Panteisme adalah pandangan bahwa Allah adalah semua dan semua dan semua adalah Allah. Kata panteisme datang dari dua kata Yunani—pan (“semua”) dan theos (“Allah”). Dalam panteisme semua realita dipandang sebagai sesuatu yang melebur dengan yang ilahi. Allah panteisme adalah impersonal, “sesuatu” yang amoral dan bukan “Ia” yang personal dan memiliki moral seperti apa yang digambarkan kekristenan. Perbedaan antara Pencipta dan ciptaan sepenuhnya hilang dalam pandangan ini.

Jika benar bahwa “semua adalah satu” dan “semua adalah Allah,” seperti yang dipegang oleh pengikut Zaman Baru, perbedaan antara baik dan jahat pastilah hilang. Penganut Zaman Baru David Spangler menegaskan bahwa etika Zaman Baru “tidak didasarkan atas...konsep dualistik dari ‘baik’ dan ‘jahat’.” Tidak ada kesalahan moral absolut dan tidak ada kebenaran moral absolut. Segala sesuatu adalah relatif. Tentu, para filsuf telah lama menunjukkan kelemahan filosofis dari pandangan semacam ini, karena hal ini sama dengan mengatakan bahwa ini merupakan kebenaran absolut di mana tidak ada kebenaran absolut. Ketika para penganut Zaman Baru memberitahu saya bahwa tidak ada keabsolutan, saya sering bertanya kepadanya apakah orang tersebut secara absolut yakin mengenai hal itu.

Masalah utama dengan cara pandang panteistik Zaman Baru adalah bahwa pandangan tersebut gagal untuk cukup berurusan dengan keberadaan kejahatan yang rill di dalam dunia. Jika Allah adalah esensi dari segala bentuk di dalam ciptaan, seseorang harus menyimpulkan bahwa baik jahat maupun baik muncul dari esensi yang sama pula (yaitu Allah). Dengan kata lain, hal-hal seperti Perang Dunia I dan II, Hitler, pembunuhan, penyakit kanker, pemerkosaan, dan manifestasi kejahatan lainnya adalah bagian dari Allah.

Alkitab secara kontras mengajarkan bahwa Allah itu baik dan bukan jahat (lihat 1 Tawarikh 16:34; Mazmur 118:29; 136:1; 145:8-9; Matius 19:1).

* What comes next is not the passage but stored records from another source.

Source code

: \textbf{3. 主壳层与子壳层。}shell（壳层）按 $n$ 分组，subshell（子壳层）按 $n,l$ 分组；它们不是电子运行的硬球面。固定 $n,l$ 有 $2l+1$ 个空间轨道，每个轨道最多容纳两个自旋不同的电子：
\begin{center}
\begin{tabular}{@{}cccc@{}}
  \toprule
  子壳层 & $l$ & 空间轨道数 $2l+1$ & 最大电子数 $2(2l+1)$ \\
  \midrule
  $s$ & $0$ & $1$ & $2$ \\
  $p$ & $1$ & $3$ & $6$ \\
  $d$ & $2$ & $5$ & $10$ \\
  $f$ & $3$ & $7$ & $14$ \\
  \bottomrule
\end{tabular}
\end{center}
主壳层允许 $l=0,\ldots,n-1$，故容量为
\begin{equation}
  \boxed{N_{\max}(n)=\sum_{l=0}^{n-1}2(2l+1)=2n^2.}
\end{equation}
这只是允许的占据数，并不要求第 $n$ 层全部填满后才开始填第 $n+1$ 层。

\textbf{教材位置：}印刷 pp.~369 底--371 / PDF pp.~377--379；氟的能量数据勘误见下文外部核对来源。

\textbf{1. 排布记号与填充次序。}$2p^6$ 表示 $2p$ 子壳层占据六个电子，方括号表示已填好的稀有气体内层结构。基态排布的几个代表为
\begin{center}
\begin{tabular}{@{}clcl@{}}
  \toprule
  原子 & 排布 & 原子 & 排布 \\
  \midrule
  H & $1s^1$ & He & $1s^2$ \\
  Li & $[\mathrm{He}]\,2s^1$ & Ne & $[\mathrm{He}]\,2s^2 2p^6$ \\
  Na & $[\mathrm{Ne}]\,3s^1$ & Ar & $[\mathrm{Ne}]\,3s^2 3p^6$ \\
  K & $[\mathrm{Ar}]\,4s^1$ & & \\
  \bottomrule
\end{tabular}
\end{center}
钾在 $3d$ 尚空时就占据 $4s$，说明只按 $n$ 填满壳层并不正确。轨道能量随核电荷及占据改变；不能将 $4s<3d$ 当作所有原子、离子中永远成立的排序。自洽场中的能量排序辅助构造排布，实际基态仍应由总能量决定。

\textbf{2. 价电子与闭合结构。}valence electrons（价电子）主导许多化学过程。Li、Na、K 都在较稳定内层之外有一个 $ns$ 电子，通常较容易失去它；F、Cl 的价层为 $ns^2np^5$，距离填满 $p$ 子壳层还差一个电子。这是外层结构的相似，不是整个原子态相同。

Allah Alkitab adalah terang, dan “di dalamnya tidak ada kegelapan sama sekali” (lihat 1 Yohanes 1:5; Habakuk 1:13; Matius 5:48). 1 Yohanes 1:5 berbicara kuat sekali dalam bahasa Yunaninya, yang secara literal dapat diterjermahkan menjadi: “Dan kegelapan tidak ada di dalam-Nya, tidak ada dalam bentuk apa pun.” Yohanes tidak dapat mengatakannya dengan lebih keras lagi.    

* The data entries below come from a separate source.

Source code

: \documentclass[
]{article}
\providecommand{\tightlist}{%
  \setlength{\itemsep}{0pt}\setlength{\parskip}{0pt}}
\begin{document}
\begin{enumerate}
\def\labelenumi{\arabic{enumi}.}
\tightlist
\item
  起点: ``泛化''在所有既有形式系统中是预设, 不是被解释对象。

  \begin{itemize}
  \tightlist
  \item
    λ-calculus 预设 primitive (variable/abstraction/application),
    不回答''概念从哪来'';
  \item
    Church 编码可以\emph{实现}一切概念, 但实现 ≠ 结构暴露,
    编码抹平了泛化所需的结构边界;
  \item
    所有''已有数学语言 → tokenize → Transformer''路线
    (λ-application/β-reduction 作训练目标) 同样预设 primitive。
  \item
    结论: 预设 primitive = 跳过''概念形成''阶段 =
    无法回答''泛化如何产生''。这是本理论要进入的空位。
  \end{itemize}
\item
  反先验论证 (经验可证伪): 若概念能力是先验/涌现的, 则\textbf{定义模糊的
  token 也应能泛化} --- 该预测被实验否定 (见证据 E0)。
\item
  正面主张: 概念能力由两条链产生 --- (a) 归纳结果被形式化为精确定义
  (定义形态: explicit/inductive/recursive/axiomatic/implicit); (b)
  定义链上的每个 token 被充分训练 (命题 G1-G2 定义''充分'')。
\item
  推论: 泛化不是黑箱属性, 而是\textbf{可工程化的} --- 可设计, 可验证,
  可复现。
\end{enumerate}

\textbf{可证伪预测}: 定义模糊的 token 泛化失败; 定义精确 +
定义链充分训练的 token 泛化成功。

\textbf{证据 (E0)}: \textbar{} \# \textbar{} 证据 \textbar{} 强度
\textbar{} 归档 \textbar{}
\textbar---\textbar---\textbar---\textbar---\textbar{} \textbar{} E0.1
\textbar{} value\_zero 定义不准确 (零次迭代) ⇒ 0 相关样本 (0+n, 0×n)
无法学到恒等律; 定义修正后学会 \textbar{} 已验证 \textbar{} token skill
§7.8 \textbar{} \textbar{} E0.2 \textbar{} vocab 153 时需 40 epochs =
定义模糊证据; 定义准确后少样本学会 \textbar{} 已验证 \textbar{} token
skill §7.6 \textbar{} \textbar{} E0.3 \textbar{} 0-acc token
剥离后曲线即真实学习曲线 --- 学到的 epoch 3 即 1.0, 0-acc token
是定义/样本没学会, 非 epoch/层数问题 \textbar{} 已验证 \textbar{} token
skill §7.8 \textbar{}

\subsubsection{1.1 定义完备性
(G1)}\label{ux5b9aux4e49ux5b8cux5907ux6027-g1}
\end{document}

Dalam bagian yang sama Rhodes melanjutkan, “Saya berkesempatan untuk berbicara dengan mantan guru Rabi Maharaj, dan ia berbicara panjang lebar mengenai ketidakpuasan etis yang ia rasakan mengenai cara pandang monistik dan panteistik, terutama berkenaan dengan masalah kejahatan. Kesadaran saya yang semakin tinggi akan Allah sebagai Pencipta, terpisah dan berbeda dari alam semesta yang Ia ciptakan, bertentangan dengan konsep Hindu bahwa Allah adalah segala sesuatu, dan bahwa Pencipta dan ciptaan adalah satu dan sama. Jika hanya ada Satu Realita, maka [Allah] adalah kejahatan dan juga kebaikan, kematian dan juga kehidupan, kebencian dan juga kasih. Itu membuat segalanya menjadi tidak berarti, hidup sebagai suatu yang absurd. Tidaklah mudah untuk tetap menjaga kewarasan seseorang maupun pandangan bahwa kebaikan dan kejahatan, kasih dan kebencian, hidup dan mati adalah Satu Realita. Rabi membuat satu-satunya pilihan logis dan menjadi seorang Kristen!”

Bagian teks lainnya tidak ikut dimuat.